▶ [Description of the task]: Show, from the entries below, every line in which "Kanban" appears.
*** Opening Material for this exercise ***
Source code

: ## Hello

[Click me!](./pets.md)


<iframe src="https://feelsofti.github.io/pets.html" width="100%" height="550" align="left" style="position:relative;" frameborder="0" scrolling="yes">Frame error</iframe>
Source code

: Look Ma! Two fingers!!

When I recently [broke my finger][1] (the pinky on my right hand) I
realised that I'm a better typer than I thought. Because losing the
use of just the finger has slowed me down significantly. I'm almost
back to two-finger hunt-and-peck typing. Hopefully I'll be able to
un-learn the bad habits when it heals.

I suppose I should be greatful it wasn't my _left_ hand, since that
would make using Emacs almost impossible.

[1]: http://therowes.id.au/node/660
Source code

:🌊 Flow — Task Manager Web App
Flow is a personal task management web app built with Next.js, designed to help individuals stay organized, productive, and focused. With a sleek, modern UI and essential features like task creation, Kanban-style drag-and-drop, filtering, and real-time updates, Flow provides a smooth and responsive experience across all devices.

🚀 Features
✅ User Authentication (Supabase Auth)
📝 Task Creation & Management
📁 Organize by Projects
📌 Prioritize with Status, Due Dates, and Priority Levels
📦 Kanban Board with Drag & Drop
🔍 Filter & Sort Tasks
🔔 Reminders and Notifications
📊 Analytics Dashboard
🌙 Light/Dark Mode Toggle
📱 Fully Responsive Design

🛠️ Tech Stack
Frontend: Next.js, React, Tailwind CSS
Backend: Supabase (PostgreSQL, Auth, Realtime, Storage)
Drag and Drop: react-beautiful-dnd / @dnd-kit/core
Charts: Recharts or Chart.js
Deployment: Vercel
*** Closing Material for this exercise ***
▶ [Worked solution]:
Flow is a personal task management web app built with Next.js, designed to help individuals stay organized, productive, and focused. With a sleek, modern UI and essential features like task creation, Kanban-style drag-and-drop, filtering, and real-time updates, Flow provides a smooth and responsive experience across all devices.
📦 Kanban Board with Drag & Drop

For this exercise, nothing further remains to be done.